Das Ohr hat als einziges Organ keinen Feierabend bekommen. Man kann die Augen schließen, den Mund halten, die Hände in die Taschen stecken — das Ohr bleibt offen, auch nachts, auch bei Leuten, die man nicht mag, auch bei Musik aus dem Nebenzimmer, die man nie bestellt hat.

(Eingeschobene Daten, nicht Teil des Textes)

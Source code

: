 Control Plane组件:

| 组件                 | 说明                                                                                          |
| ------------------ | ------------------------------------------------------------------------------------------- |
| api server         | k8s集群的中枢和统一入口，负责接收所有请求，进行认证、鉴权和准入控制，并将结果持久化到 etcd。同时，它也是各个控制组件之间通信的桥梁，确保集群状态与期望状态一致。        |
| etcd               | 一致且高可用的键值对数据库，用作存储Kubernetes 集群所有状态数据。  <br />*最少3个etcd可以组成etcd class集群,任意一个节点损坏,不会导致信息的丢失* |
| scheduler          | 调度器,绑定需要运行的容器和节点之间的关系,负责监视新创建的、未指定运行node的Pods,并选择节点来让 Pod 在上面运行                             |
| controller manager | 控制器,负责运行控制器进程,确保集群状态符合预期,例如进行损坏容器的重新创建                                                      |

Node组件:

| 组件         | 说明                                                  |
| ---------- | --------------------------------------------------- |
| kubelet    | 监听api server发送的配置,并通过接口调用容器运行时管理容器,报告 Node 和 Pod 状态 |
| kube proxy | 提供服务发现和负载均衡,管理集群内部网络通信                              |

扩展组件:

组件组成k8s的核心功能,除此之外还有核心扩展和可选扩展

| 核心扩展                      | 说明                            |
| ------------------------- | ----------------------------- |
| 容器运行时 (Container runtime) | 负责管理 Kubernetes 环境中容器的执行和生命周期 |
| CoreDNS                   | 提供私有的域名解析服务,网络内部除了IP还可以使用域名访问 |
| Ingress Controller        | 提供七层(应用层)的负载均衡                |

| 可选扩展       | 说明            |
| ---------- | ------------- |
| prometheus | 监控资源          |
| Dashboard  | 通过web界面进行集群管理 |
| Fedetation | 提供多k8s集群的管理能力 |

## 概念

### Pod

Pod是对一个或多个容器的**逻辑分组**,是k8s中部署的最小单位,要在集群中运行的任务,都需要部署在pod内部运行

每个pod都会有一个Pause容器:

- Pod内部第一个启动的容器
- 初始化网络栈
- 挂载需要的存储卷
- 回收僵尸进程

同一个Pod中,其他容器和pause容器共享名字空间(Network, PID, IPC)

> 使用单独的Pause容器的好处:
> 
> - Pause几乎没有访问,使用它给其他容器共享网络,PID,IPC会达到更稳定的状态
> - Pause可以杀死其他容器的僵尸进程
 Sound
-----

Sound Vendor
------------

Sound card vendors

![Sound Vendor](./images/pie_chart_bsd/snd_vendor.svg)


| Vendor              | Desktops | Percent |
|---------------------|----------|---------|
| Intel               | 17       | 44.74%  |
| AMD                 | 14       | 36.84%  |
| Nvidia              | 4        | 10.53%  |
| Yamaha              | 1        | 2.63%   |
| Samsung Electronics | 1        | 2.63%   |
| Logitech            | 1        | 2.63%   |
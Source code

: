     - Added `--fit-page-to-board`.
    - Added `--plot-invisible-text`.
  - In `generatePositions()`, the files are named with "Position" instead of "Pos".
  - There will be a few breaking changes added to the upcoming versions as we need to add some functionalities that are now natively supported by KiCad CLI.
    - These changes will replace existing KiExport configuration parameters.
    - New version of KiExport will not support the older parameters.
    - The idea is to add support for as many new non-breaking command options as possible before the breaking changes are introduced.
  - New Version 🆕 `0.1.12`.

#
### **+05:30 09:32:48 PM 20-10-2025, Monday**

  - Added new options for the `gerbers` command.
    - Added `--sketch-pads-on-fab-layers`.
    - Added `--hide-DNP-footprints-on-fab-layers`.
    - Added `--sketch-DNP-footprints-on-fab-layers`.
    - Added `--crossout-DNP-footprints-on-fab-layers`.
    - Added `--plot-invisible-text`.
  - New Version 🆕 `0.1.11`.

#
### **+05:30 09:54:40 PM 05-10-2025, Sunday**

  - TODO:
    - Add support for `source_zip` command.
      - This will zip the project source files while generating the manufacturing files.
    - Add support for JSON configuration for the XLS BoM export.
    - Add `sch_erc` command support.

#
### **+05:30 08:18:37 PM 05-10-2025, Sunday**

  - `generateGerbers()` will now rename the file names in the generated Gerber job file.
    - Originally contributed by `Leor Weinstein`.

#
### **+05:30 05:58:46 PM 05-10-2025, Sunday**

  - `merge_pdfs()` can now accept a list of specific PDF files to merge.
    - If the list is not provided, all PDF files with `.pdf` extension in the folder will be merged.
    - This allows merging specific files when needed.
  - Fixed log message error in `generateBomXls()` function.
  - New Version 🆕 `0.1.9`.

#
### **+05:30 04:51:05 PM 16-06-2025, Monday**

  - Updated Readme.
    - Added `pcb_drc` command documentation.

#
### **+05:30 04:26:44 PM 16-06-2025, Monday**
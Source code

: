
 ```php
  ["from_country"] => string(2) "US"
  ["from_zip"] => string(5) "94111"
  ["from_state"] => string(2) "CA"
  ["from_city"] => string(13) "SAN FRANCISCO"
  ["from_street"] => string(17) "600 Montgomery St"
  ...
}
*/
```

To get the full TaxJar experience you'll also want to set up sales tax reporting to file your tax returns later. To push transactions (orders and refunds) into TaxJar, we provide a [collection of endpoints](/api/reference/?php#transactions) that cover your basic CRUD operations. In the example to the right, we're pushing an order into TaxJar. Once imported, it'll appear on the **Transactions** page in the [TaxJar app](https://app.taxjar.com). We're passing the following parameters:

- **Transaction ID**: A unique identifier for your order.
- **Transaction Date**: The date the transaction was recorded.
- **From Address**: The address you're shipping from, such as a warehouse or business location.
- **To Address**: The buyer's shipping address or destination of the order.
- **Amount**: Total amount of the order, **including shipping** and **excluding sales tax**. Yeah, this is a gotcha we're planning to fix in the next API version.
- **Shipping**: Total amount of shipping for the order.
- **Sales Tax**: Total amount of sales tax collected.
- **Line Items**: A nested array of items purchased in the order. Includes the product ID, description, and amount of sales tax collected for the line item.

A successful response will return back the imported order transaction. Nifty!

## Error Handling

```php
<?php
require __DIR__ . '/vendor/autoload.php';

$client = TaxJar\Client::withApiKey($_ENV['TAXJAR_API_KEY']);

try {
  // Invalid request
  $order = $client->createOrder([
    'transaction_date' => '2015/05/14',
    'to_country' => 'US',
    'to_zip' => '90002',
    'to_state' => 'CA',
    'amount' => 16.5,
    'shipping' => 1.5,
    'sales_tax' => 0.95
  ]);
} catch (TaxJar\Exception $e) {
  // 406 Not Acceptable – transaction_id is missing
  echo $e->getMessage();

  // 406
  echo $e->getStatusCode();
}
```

Deshalb ist es das mürrischste Organ. Es weiß Dinge, die es nicht wissen wollte, und es kann sie nicht zurückgeben. Was hineingeht, geht nicht wieder hinaus; es geht nur weiter herum, verliert dabei den Absender und kommt als Echo wieder, das jetzt aussieht wie ein eigener Gedanke.
Das Ohr glaubt außerdem alles, was leise gesagt wird. Rufen Sie einem Menschen eine Wahrheit zu, und er prüft sie. Flüstern Sie ihm eine Unwahrheit ins Ohr, und er trägt sie wochenlang mit sich herum, vorsichtig, wie etwas Zerbrechliches, das ihm anvertraut wurde.
In wirklich stillen Räumen hört das Ohr sich selbst. Ein feines Rauschen, ein Ton, den es notfalls erfindet, weil es lieber etwas Falsches hört als nichts. Wer lange genug hinhört, findet dahinter nur noch das eigene Ein und Aus, das seit Jahrzehnten unbeachtet weiterläuft.
Man kann sich die Ohren zuhalten. Dann hört man die Hände. Das gilt nicht als Lösung, sondern als Themenwechsel.